WHAT IS EXPECTED
In the material below, find the line containing "print(chaine);" and the line containing "mov eax, [format]", then reproduce exactly both of them and every line between, and nothing else.

TASK MATERIAL
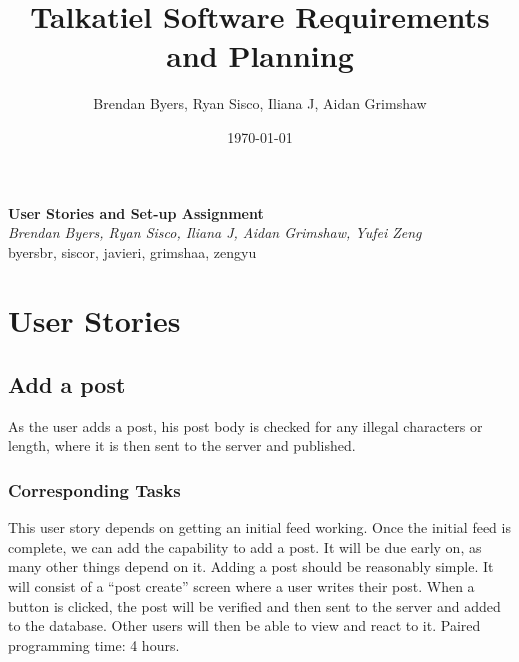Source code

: \documentclass[12pt]{article}
\title{Talkatiel Software Requirements and Planning}
\author{Brendan Byers, Ryan Sisco, Iliana J, Aidan Grimshaw}
\date{\today}
\begin{document}
\begin{center}
      \Large\textbf{User Stories and Set-up Assignment}\\
      \large\textit{Brendan Byers, Ryan Sisco, Iliana J, Aidan Grimshaw, Yufei Zeng}\\
      \large{byersbr, siscor, javieri, grimshaa, zengyu}\\
   \end{center}

\tableofcontents

\section{User Stories}

\subsection{Add a post}
As the user adds a post, his post body is checked for any illegal characters or
length, where it is then sent to the server and published.
\subsubsection{Corresponding Tasks}
This user story depends on getting an initial feed working.  Once the initial feed is complete, we can add the capability to add a post.  It will be due early on, as many other things depend on it.  Adding a post should be reasonably simple.  It will consist of a “post create” screen where a user writes their post.  When a button is clicked, the post will be verified and then sent to the server and added to the database.  Other users will then be able to view and react to it.  Paired programming time: 4 hours.
\end{document}
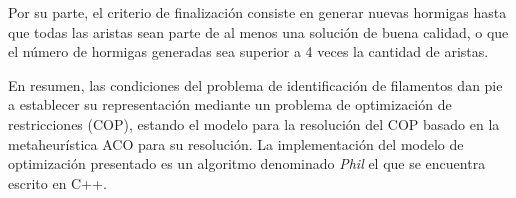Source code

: Por su parte, el criterio de finalizaci\'on consiste en generar nuevas hormigas hasta que todas las aristas sean parte de al menos una soluci\'on de buena calidad, o que el n\'umero de hormigas generadas sea superior a 4 veces la cantidad de aristas.


En resumen, las condiciones del problema de identificaci\'on de filamentos dan pie a establecer su representaci\'on mediante un problema de optimizaci\'on de restricciones (COP), estando el modelo para la resoluci\'on del COP basado en la metaheur\'istica ACO para su resoluci\'on. La implementaci\'on del modelo de optimizaci\'on presentado es un algoritmo denominado {\it Phil} el que se encuentra escrito en C++.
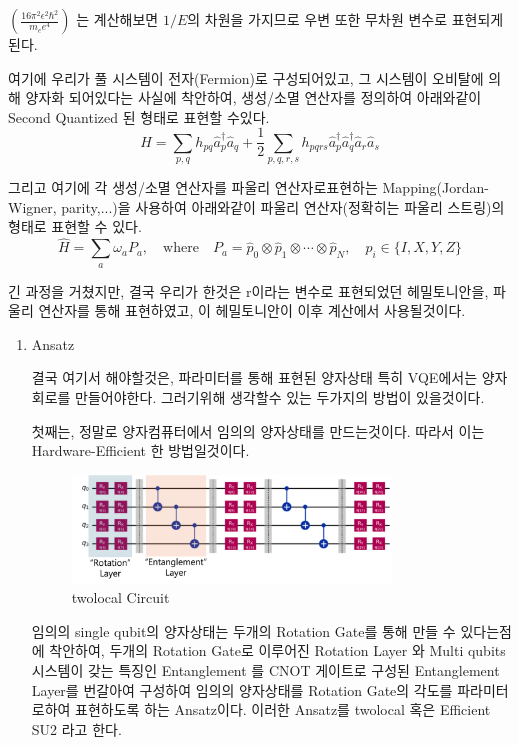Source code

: \documentclass[10pt]{article}
\begin{document}
\begin{enumerate}[label=3)]
\begin{enumerate}[label=\(\mathrm{i}\))]
\(\left(\frac{16\pi^2\epsilon^2\hbar^2}{m_ee^4}\right)\) 는 계산해보면 \(1/E\)의 차원을 가지므로 우변 또한 무차원 변수로 표현되게 된다. 

여기에 우리가 풀 시스템이 전자(Fermion)로 구성되어있고, 그 시스템이 오비탈에 의해 양자화 되어있다는 사실에 착안하여, 생성/소멸 연산자를 정의하여 아래와같이 Second Quantized 된 형태로 표현할 수있다. 
\[
\hat{H} = \sum_{p,q} h_{pq} \hat{a}_p^\dagger \hat{a}_q
+ \frac{1}{2} \sum_{p,q,r,s} h_{pqrs} \hat{a}_p^\dagger \hat{a}_q^\dagger \hat{a}_r \hat{a}_s
\]

그리고 여기에 각 생성/소멸 연산자를 파울리 연산자로표현하는 Mapping(Jordan-Wigner, parity,...)을 사용하여 아래와같이 파울리 연산자(정확히는 파울리 스트링)의 형태로 표현할 수 있다. 
\[
\hat{H} = \sum_{a} \omega_a P_a, \quad \text{where} \quad
P_a = \hat{p}_0 \otimes \hat{p}_1 \otimes \cdots \otimes \hat{p}_N, \quad
\hat{p}_i \in \{I, X, Y, Z\}
\]

긴 과정을 거쳤지만, 결국 우리가 한것은 r이라는 변수로 표현되었던 헤밀토니안을, 파울리 연산자를 통해 표현하였고, 이 헤밀토니안이 이후 계산에서 사용될것이다. 

\end{enumerate}

\begin{enumerate}[label=\(\mathrm{ii}\))]
\item {Ansatz}


결국 여기서 해야할것은, 파라미터를 통해 표현된 양자상태 특히 VQE에서는 양자회로를 만들어야한다. 
그러기위해 생각할수 있는 두가지의 방법이 있을것이다. 

첫째는, 정말로 양자컴퓨터에서 임의의 양자상태를 만드는것이다. 따라서 이는 Hardware-Efficient 한 방법일것이다. 

\begin{figure}[H]
  \centering
  \includegraphics[width=0.8\textwidth]{fig/twolocal.png}
  \caption{twolocal Circuit}
  \label{fig:example3}
\end{figure}

임의의 single qubit의 양자상태는 두개의 Rotation Gate를 통해 만들 수 있다는점에 착안하여, 
두개의 Rotation Gate로 이루어진 Rotation Layer 와 Multi qubits 시스템이 갖는 특징인 Entanglement 를 CNOT 게이트로 구성된 Entanglement Layer를 번갈아여 구성하여
임의의 양자상태를 Rotation Gate의 각도를 파라미터로하여 표현하도록 하는 Ansatz이다. 이러한 Ansatz를 twolocal 혹은 Efficient SU2 라고 한다. 


\end{enumerate}
\end{enumerate}
\end{document}

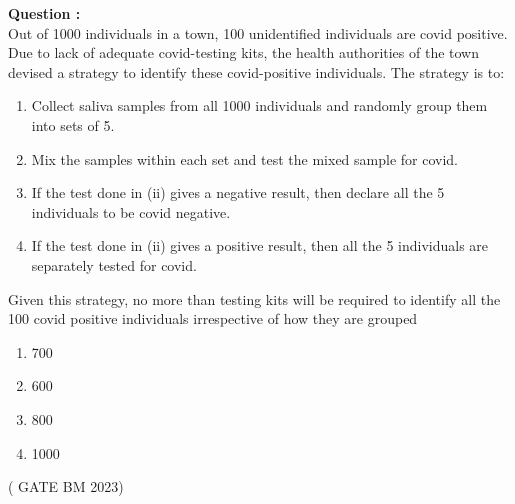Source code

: \documentclass[journal,12pt,onecolumn]{IEEEtran}
\renewcommand{\thefigure}{\theenumi}
\renewcommand{\thetable}{\theenumi}
\begin{document}

\bigskip

\renewcommand{\thefigure}{\arabic{figure}}
\renewcommand{\thetable}{\theenumi}

%

\textbf{Question :}\\
Out of 1000 individuals in a town, 100 unidentified individuals are covid positive.
Due to lack of adequate covid-testing kits, the health authorities of the town devised
a strategy to identify these covid-positive individuals. The strategy is to:
\begin{enumerate}
\item Collect saliva samples from all 1000 individuals and randomly group
them into sets of 5.
\item Mix the samples within each set and test the mixed sample for covid.
\item If the test done in (ii) gives a negative result, then declare all the 5
individuals to be covid negative.
\item If the test done in (ii) gives a positive result, then all the 5 individuals
are separately tested for covid.
\end{enumerate}
Given this strategy, no more than testing kits will be required to identify
all the 100 covid positive individuals irrespective of how they are grouped \\ 
\begin{enumerate}
\item 700
\item 600
\item 800
\item 1000
\end{enumerate}\hfill ( GATE BM 2023)
\end{document}
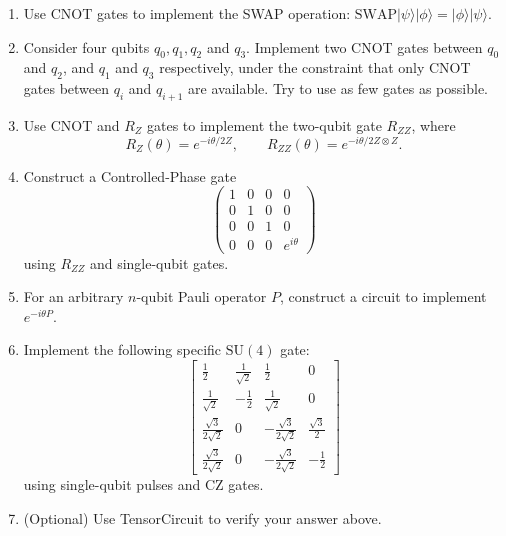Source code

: \documentclass{ctexart}
\newcommand{\ket}[1]{|#1\rangle}
\begin{document}
\begin{enumerate}
    \item[(a)] Use CNOT gates to implement the SWAP operation: $\text{SWAP}\ket{\psi}\ket{\phi} = \ket{\phi}\ket{\psi}$.
    \item[(b)] Consider four qubits $q_0, q_1, q_2$ and $q_3$. Implement two CNOT gates between $q_0$ and $q_2$, and $q_1$ and $q_3$ respectively, under the constraint that only CNOT gates between $q_i$ and $q_{i+1}$ are available. Try to use as few gates as possible.
    \item[(c)] Use CNOT and $R_Z$ gates to implement the two-qubit gate $R_{ZZ}$, where
    \begin{equation*}
        R_Z(\theta) = e^{-i\theta/2 Z}, \qquad R_{ZZ}(\theta) = e^{-i\theta/2 Z\otimes Z}.
    \end{equation*}
    \item[(d)] Construct a Controlled-Phase gate
    \begin{equation*}
        \begin{pmatrix}
            1 & 0 & 0 & 0 \\
            0 & 1 & 0 & 0 \\
            0 & 0 & 1 & 0 \\
            0 & 0 & 0 & e^{i\theta}
        \end{pmatrix}
    \end{equation*}
    using $R_{ZZ}$ and single-qubit gates.
    \item[(e)] For an arbitrary $n$-qubit Pauli operator $P$, construct a circuit to implement $e^{-i\theta P}$.
    \item[(f)] Implement the following specific $\mathrm{SU}(4)$ gate:
    \begin{equation*}
        \begin{bmatrix}
            \frac{1}{2} & \frac{1}{\sqrt{2}} & \frac{1}{2} & 0 \\[6pt]
            \frac{1}{\sqrt{2}} & -\frac{1}{2} & \frac{1}{\sqrt{2}} & 0 \\[6pt]
            \frac{\sqrt{3}}{2\sqrt{2}} & 0 & -\frac{\sqrt{3}}{2\sqrt{2}} & \frac{\sqrt{3}}{2} \\[6pt]
            \frac{\sqrt{3}}{2\sqrt{2}} & 0 & -\frac{\sqrt{3}}{2\sqrt{2}} & -\frac{1}{2}
        \end{bmatrix}
    \end{equation*}
    using single-qubit pulses and CZ gates.
    \item[(g)] (Optional) Use TensorCircuit to verify your answer above.
\end{enumerate}
\end{document}
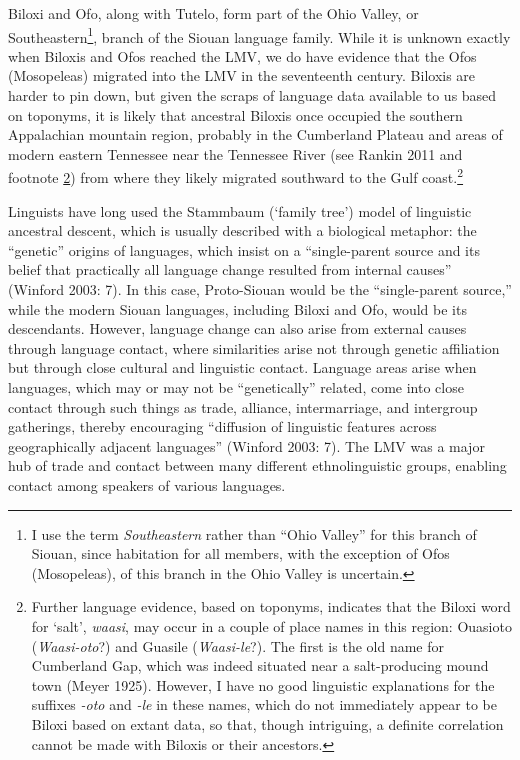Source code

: \documentclass[output=paper]{LSP/langsci}
\begin{document}
Biloxi and Ofo, along with Tutelo, form part of the Ohio Valley, or Southeastern\footnote{I use the term \emph{Southeastern} rather than “Ohio Valley” for this branch of Siouan, since habitation for all members, with the exception of Ofos (Mosopeleas), of this branch in the Ohio Valley is uncertain.}, branch of the Siouan language family. While it is unknown exactly when Biloxis and Ofos reached the LMV, we do have evidence that the Ofos (Mosopeleas) migrated into the LMV in the seventeenth century. Biloxis are harder to pin down, but given the scraps of language data available to us based on toponyms, it is likely that ancestral Biloxis once occupied the southern Appalachian mountain region, probably in the Cumberland Plateau and areas of modern eastern Tennessee near the Tennessee River (see Rankin 2011 and footnote \ref{waasi}) from where they likely migrated southward to the Gulf coast.\footnote{\label{waasi}Further language evidence, based on toponyms, indicates that the Biloxi word for `salt', \emph{waasi}, may occur in a couple of place names in this region: Ouasioto (\emph{Waasi-oto}?) and Guasile (\emph{Waasi-le}?). The first is the old name for Cumberland Gap, which was indeed situated near a salt-producing mound town (Meyer 1925). However, I have no good linguistic explanations for the suffixes \emph{-oto} and \emph{-le} in these names, which do not immediately appear to be Biloxi based on extant data, so that, though intriguing, a definite correlation cannot be made with Biloxis or their ancestors.}

Linguists have long used the Stammbaum (`family tree') model of linguistic ancestral descent, which is usually described with a biological metaphor: the “genetic” origins of languages, which insist on a “single-parent source and its belief that practically all language change resulted from internal causes” (Winford 2003: 7). In this case, Proto-Siouan would be the “single-parent source,” while the modern Siouan languages, including Biloxi and Ofo, would be its descendants. However, language change can also arise from external causes through language contact, where similarities arise not through genetic affiliation but through close cultural and linguistic contact. Language areas arise when languages, which may or may not be “genetically” related, come into close contact through such things as trade, alliance, intermarriage, and intergroup gatherings, thereby encouraging “diffusion of linguistic features across geographically adjacent languages” (Winford 2003: 7). The LMV was a major hub of trade and contact between many different ethnolinguistic groups, enabling contact among speakers of various languages. 
\end{document}
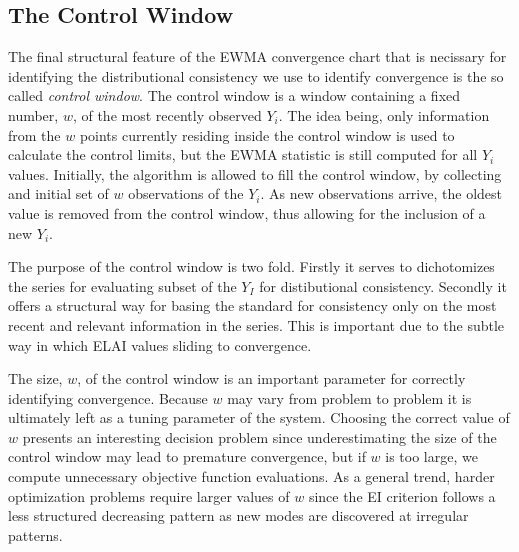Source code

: \documentclass[12pt]{article}
\begin{document}
%
%
\subsection{The Control Window}
%
%

The final structural feature of the EWMA convergence chart that is necissary for identifying the distributional consistency we use to identify convergence is the so called {\it control window}.
%
The control window is a window containing a fixed number, $w$, of the most recently observed $Y_i$.
%
The idea being, only information from the $w$ points currently residing inside the control window is used to calculate the control limits, but the EWMA statistic is still computed for all $Y_i$ values.
%
Initially, the algorithm is allowed to fill the control window, by collecting and initial set of $w$ observations of the $Y_i$.
%
As new observations arrive, the oldest value is removed from the control window, thus allowing for the inclusion of a new $Y_i$.

%
%

%
The purpose of the control window is two fold.
Firstly it serves to dichotomizes the series for evaluating subset of the $Y_I$ for distibutional consistency.
Secondly it offers a structural way for basing the standard for consistency only on the most recent and relevant information in the series. 
%
This is important due to the subtle way in which ELAI values sliding to convergence.

%
%

The size, $w$, of the control window is an important parameter for correctly identifying convergence.
%
Because $w$ may vary from problem to problem it is ultimately left as a tuning parameter of the system.
%
Choosing the correct value of $w$ presents an interesting decision problem since underestimating the size of the control window may lead to premature convergence, but if $w$ is too large, we compute unnecessary objective function evaluations.
%
As a general trend, harder optimization problems require larger values of $w$ since the EI criterion follows a less structured decreasing pattern as new modes are discovered at irregular patterns.
\end{document}

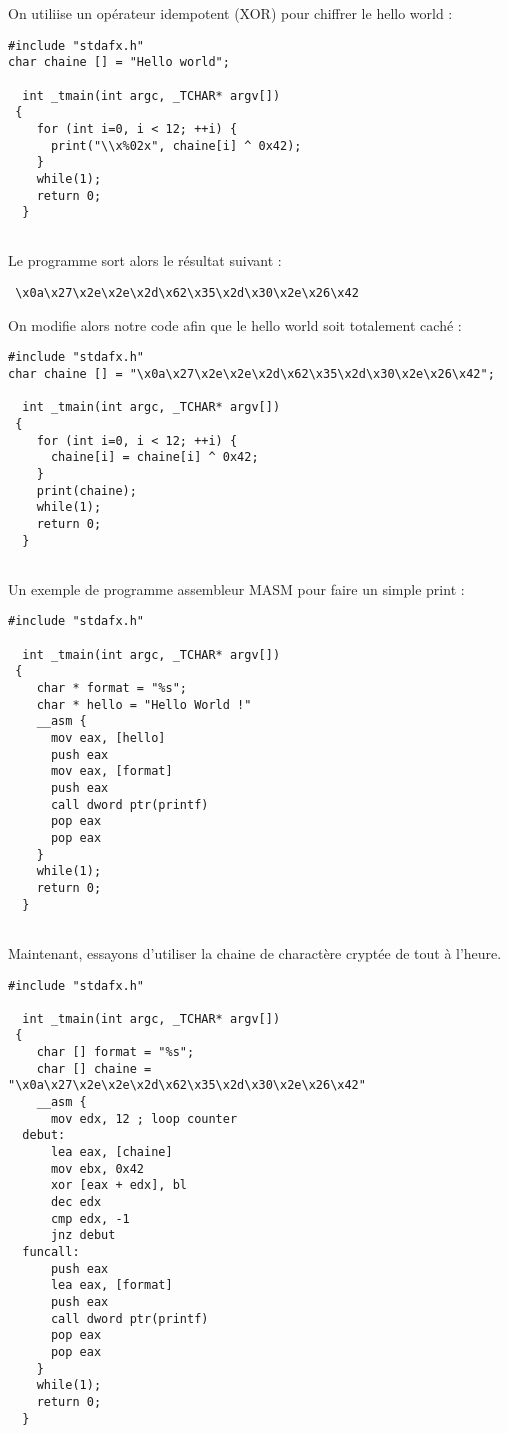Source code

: \documentclass[a4paper,10pt]{article}
\begin{document}
On utiliise un opérateur idempotent (XOR) pour chiffrer le hello world : 

\begin{lstlisting}
#include "stdafx.h"
char chaine [] = "Hello world";

  int _tmain(int argc, _TCHAR* argv[])
 {
    for (int i=0, i < 12; ++i) {
      print("\\x%02x", chaine[i] ^ 0x42);
    }
    while(1);
    return 0;
  }
 
\end{lstlisting}

Le programme sort alors le résultat suivant : 
\begin{lstlisting}
 \x0a\x27\x2e\x2e\x2d\x62\x35\x2d\x30\x2e\x26\x42
\end{lstlisting}

On modifie alors notre code afin que le hello world soit totalement caché : 

\begin{lstlisting}
#include "stdafx.h"
char chaine [] = "\x0a\x27\x2e\x2e\x2d\x62\x35\x2d\x30\x2e\x26\x42";

  int _tmain(int argc, _TCHAR* argv[])
 {
    for (int i=0, i < 12; ++i) {
	  chaine[i] = chaine[i] ^ 0x42;
	}    
    print(chaine);
    while(1);
    return 0;
  }
 
\end{lstlisting}

Un exemple de programme assembleur MASM pour faire un simple print : 

\begin{lstlisting}
#include "stdafx.h"

  int _tmain(int argc, _TCHAR* argv[])
 {
    char * format = "%s";
    char * hello = "Hello World !"
    __asm {
      mov eax, [hello]
      push eax
      mov eax, [format]
      push eax
      call dword ptr(printf)
      pop eax
      pop eax
    }
    while(1);
    return 0;
  }
 
\end{lstlisting}

Maintenant, essayons d'utiliser la chaine de charactère cryptée de tout à l'heure.	


\begin{lstlisting}
#include "stdafx.h"

  int _tmain(int argc, _TCHAR* argv[])
 {
    char [] format = "%s";
    char [] chaine = "\x0a\x27\x2e\x2e\x2d\x62\x35\x2d\x30\x2e\x26\x42"
    __asm {
      mov edx, 12 ; loop counter
  debut: 
      lea eax, [chaine]
      mov ebx, 0x42
      xor [eax + edx], bl
      dec edx
      cmp edx, -1
      jnz debut
  funcall:
      push eax
      lea eax, [format]
      push eax
      call dword ptr(printf)
      pop eax
      pop eax
    }
    while(1);
    return 0;
  }
 
\end{lstlisting}
\end{document}
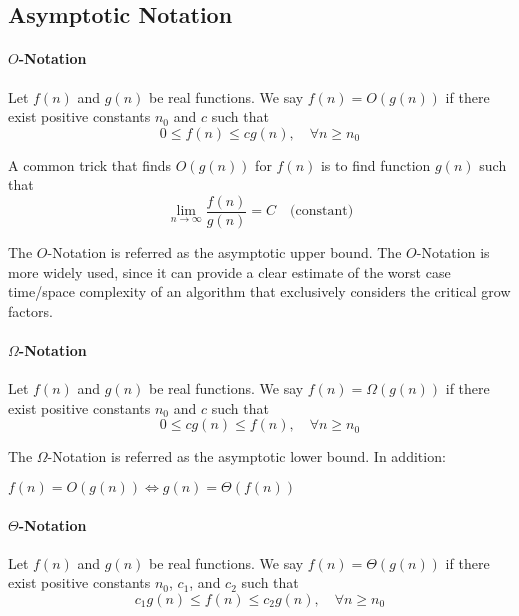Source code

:         \subsection{Asymptotic Notation}
            \paragraph{$O$-Notation}
                Let $f(n)$ and $g(n)$ be real functions. We say $f(n) = O(g(n))$ if there exist positive constants $n_0$ and $c$ such that
                \begin{equation*}
                    0 \le f(n) \le cg(n), \quad \forall n \ge n_0
                \end{equation*}

                A common trick that finds $O(g(n))$ for $f(n)$ is to find function $g(n)$ such that 
                \begin{equation*}
                    \lim_{n \rightarrow \infty} \frac{f(n)}{g(n)} = C \quad \text{(constant)}
                \end{equation*}

                The $O$-Notation is referred as the asymptotic upper bound. The $O$-Notation is more widely used, since it can provide a clear estimate of the worst case time/space complexity of an algorithm that exclusively considers the critical grow factors.

            \paragraph{$\Omega$-Notation}
                Let $f(n)$ and $g(n)$ be real functions. We say $f(n) = \Omega(g(n))$ if there exist positive constants $n_0$ and $c$ such that
                \begin{equation*}
                    0 \le cg(n) \le f(n), \quad \forall n \ge n_0
                \end{equation*}

                The $\Omega$-Notation is referred as the asymptotic lower bound. In addition:

                \begin{theorem}
                    $f(n) = O(g(n)) \Leftrightarrow g(n) = \Theta(f(n))$
                \end{theorem}
            
            \paragraph{$\Theta$-Notation}
                Let $f(n)$ and $g(n)$ be real functions. We say $f(n) = \Theta(g(n))$ if there exist positive constants $n_0$, $c_1$, and $c_2$ such that
                \begin{equation*}
                    c_1g(n) \le f(n) \le c_2g(n), \quad \forall n \ge n_0
                \end{equation*}

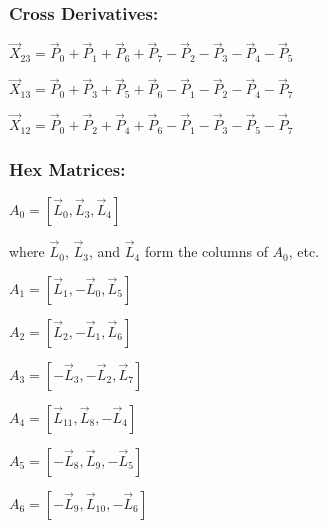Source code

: \documentclass[12pt]{article}
\begin{document}
\subsubsection*{Cross Derivatives:}

\begin{center}
$\vec X_{23} = \vec P_0 + \vec P_1 + \vec P_6 + \vec P_7 
          - \vec P_2 - \vec P_3 - \vec P_4 - \vec P_5$
\end{center}

\begin{center}
$\vec X_{13} = \vec P_0 + \vec P_3 + \vec P_5 + \vec P_6 
          - \vec P_1 - \vec P_2 - \vec P_4 - \vec P_7$
\end{center}

\begin{center}
$\vec X_{12}= \vec P_0 + \vec P_2 + \vec P_4 + \vec P_6 
          - \vec P_1 - \vec P_3 - \vec P_5 - \vec P_7$
\end{center}

\subsubsection*{Hex Matrices:}

\begin{center}
$A_0 = [ \vec L_0, \vec L_3, \vec L_4 ]$
\end{center}

where $\vec L_0$, $\vec L_3$, and $\vec L_4$ form the columns of $A_0$, etc.

\begin{center}
$A_1 = [ \vec L_1, -\vec L_0, \vec L_5 ]$
\end{center}

\begin{center}
$A_2 = [ \vec L_2, -\vec L_1, \vec L_6 ]$
\end{center}

\begin{center}
$A_3 = [ -\vec L_3, -\vec L_2, \vec L_7 ]$
\end{center}

\begin{center}
$A_4 = [ \vec L_{11}, \vec L_8, -\vec L_4 ]$
\end{center}

\begin{center}
$A_5 = [ -\vec L_8, \vec L_9, -\vec L_5 ]$
\end{center}

\begin{center}
$A_6 = [ -\vec L_9, \vec L_{10}, -\vec L_6 ]$
\end{center}
\end{document}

ANSWER TO THE EXERCISE
    print(chaine);
    while(1);
    return 0;
  }
 
\end{lstlisting}

Un exemple de programme assembleur MASM pour faire un simple print : 

\begin{lstlisting}
#include "stdafx.h"

  int _tmain(int argc, _TCHAR* argv[])
 {
    char * format = "%s";
    char * hello = "Hello World !"
    __asm {
      mov eax, [hello]
      push eax
      mov eax, [format]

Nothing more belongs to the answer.